Entre la chaîne, les fers et ses doigts manquants, Schlingue était plus maladroit qu’avant d’apprendre son nom. La tête heurta ses mains mutilées, rebondit sur les moignons de ses doigts et atterrit à ses pieds, dans une pluie d’asticots. Tant de sang séché l’encroûtait qu’elle en était méconnaissable.

« Je t’avais ordonné d’attraper, dit Ramsay. Ramasse. »

Schlingue essaya de soulever la tête par une oreille. Rien à faire. La chair verdie se décomposait et l’oreille se déchira entre ses doigts. Petit Walder éclata de rire et, un instant plus tard, tous les autres riaient aussi. « Oh, laisse donc, lança Ramsay. Contente-toi de t’occuper de Sang. Je l’ai mené durement, ce salaud.

— Oui, messire.

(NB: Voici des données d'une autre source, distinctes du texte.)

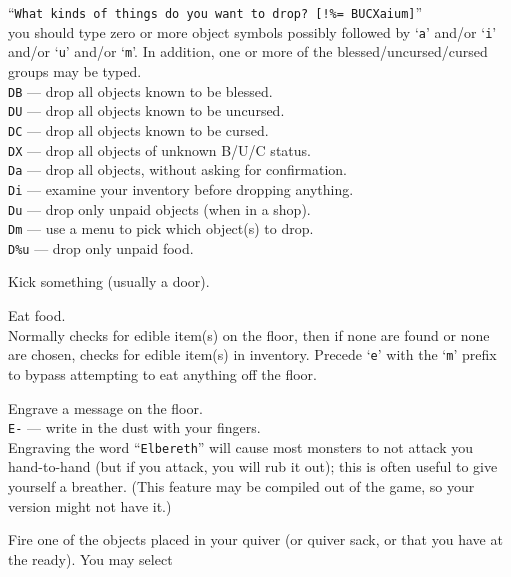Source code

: ``{\tt What kinds of things do you want to drop? [!\%= BUCXaium]}''\\
you should type zero or more object symbols possibly followed by
`{\tt a}' and/or `{\tt i}' and/or `{\tt u}' and/or `{\tt m}'.
In addition, one or more of
the bless\-ed/\-un\-curs\-ed/\-curs\-ed groups may be typed.\\
{\tt DB}  --- drop all objects known to be blessed.\\
{\tt DU}  --- drop all objects known to be uncursed.\\
{\tt DC}  --- drop all objects known to be cursed.\\
{\tt DX}  --- drop all objects of unknown B/U/C status.\\
{\tt Da}  --- drop all objects, without asking for confirmation.\\
{\tt Di}  --- examine your inventory before dropping anything.\\
{\tt Du}  --- drop only unpaid objects (when in a shop).\\
{\tt Dm}  --- use a menu to pick which object(s) to drop.\\
{\tt D\%u} --- drop only unpaid food.
\item[\tb{\^{}D}]
Kick something (usually a door).
\item[\tb{e}]
Eat food.\\
Normally checks for edible item(s) on the floor, then if none are found
or none are chosen, checks for edible item(s) in inventory.
Precede `{\tt e}' with the `{\tt m}' prefix to bypass attempting to eat
anything off the floor.
\item[\tb{E}]
Engrave a message on the floor.\\
{\tt E-} --- write in the dust with your fingers.\\
Engraving the word ``{\tt Elbereth}'' will cause most monsters to not attack
you hand-to-hand (but if you attack, you will rub it out); this is
often useful to give yourself a breather.  (This feature may be compiled out
of the game, so your version might not have it.)
\item[\tb{f}]
Fire one of the objects placed in your quiver (or quiver sack, or that you
have at the ready).  You may select
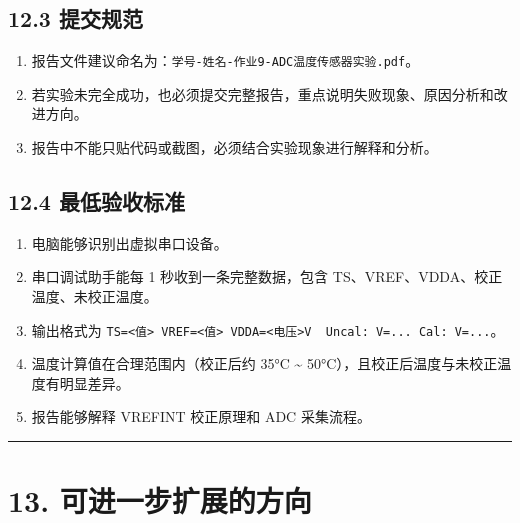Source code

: \documentclass[
  chinese,
  UTF8,
  oneside,
  openany]{ctexbook}
\providecommand{\tightlist}{%
  \setlength{\itemsep}{0pt}\setlength{\parskip}{0pt}}
\begin{document}
\subsection{12.3 提交规范}\label{ux63d0ux4ea4ux89c4ux8303-4}

\begin{enumerate}
\def\labelenumi{\arabic{enumi}.}
\tightlist
\item
  报告文件建议命名为：\texttt{学号-姓名-作业9-ADC温度传感器实验.pdf}。
\item
  若实验未完全成功，也必须提交完整报告，重点说明失败现象、原因分析和改进方向。
\item
  报告中不能只贴代码或截图，必须结合实验现象进行解释和分析。
\end{enumerate}

\subsection{12.4
最低验收标准}\label{ux6700ux4f4eux9a8cux6536ux6807ux51c6-4}

\begin{enumerate}
\def\labelenumi{\arabic{enumi}.}
\tightlist
\item
  电脑能够识别出虚拟串口设备。
\item
  串口调试助手能每 1 秒收到一条完整数据，包含
  TS、VREF、VDDA、校正温度、未校正温度。
\item
  输出格式为
  \texttt{TS=\textless{}值\textgreater{}\ VREF=\textless{}值\textgreater{}\ VDDA=\textless{}电压\textgreater{}V\ \textbar{}\ Uncal:\ V=...\ Cal:\ V=...}。
\item
  温度计算值在合理范围内（校正后约 35°C \textasciitilde{}
  50°C），且校正后温度与未校正温度有明显差异。
\item
  报告能够解释 VREFINT 校正原理和 ADC 采集流程。
\end{enumerate}

\begin{center}\rule{0.5\linewidth}{0.5pt}\end{center}

\section{13.
可进一步扩展的方向}\label{ux53efux8fdbux4e00ux6b65ux6269ux5c55ux7684ux65b9ux5411-1}
\end{document}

J’y veillerai. » Schlingue se hâta vers le cheval, laissant aux chiennes la tête tranchée.

« Tu sens le lisier de porc, aujourd’hui, Schlingue, jugea Ramsay.

— Pour lui, c’est une amélioration », commenta Damon Danse-pour-moi, souriant tandis qu’il enroulait son fouet.

Petit Walder sauta de sa selle. « Tu pourras aussi t’occuper de mon cheval, Schlingue. Et de celui de mon petit cousin.

— Je peux m’occuper de mon propre cheval », protesta Grand Walder. Petit Walder était devenu le préféré de lord Ramsay et lui ressemblait chaque jour davantage, mais le plus petit des deux Frey était d’un autre bois et prenait rarement part aux jeux et aux cruautés de son cousin.

Schlingue ne prêta aucune attention aux écuyers. Il guida Sang jusqu’aux écuries, sautant de côté quand l’étalon essaya de lui décocher un coup de sabot. Les chasseurs entrèrent dans la grande salle, tous à l’exception de Ben-les-Os, qui maudissait les chiennes tout en cherchant à les empêcher de se disputer la tête tranchée.

Grand Walder le suivit à l’écurie, menant sa propre monture lui-même. Schlingue lui lança un regard à la dérobée tout en retirant le mors de Sang. « C’était qui ? » demanda-t-il tout bas, afin que les autres garçons d’écurie ne l’entendissent point.

« Personne. » Grand Walder enleva la selle de son cheval gris. « Un vieux que nous avons croisé sur la route, c’est tout. Il menait une pauvre bique et quatre chevreaux.

— Sa Seigneurie l’a tué pour ses chèvres ?

— Sa Seigneurie l’a tué pour l’avoir appelé lord Snow. Mais les chèvres étaient bonnes. On a trait la mère et rôti les chevreaux. »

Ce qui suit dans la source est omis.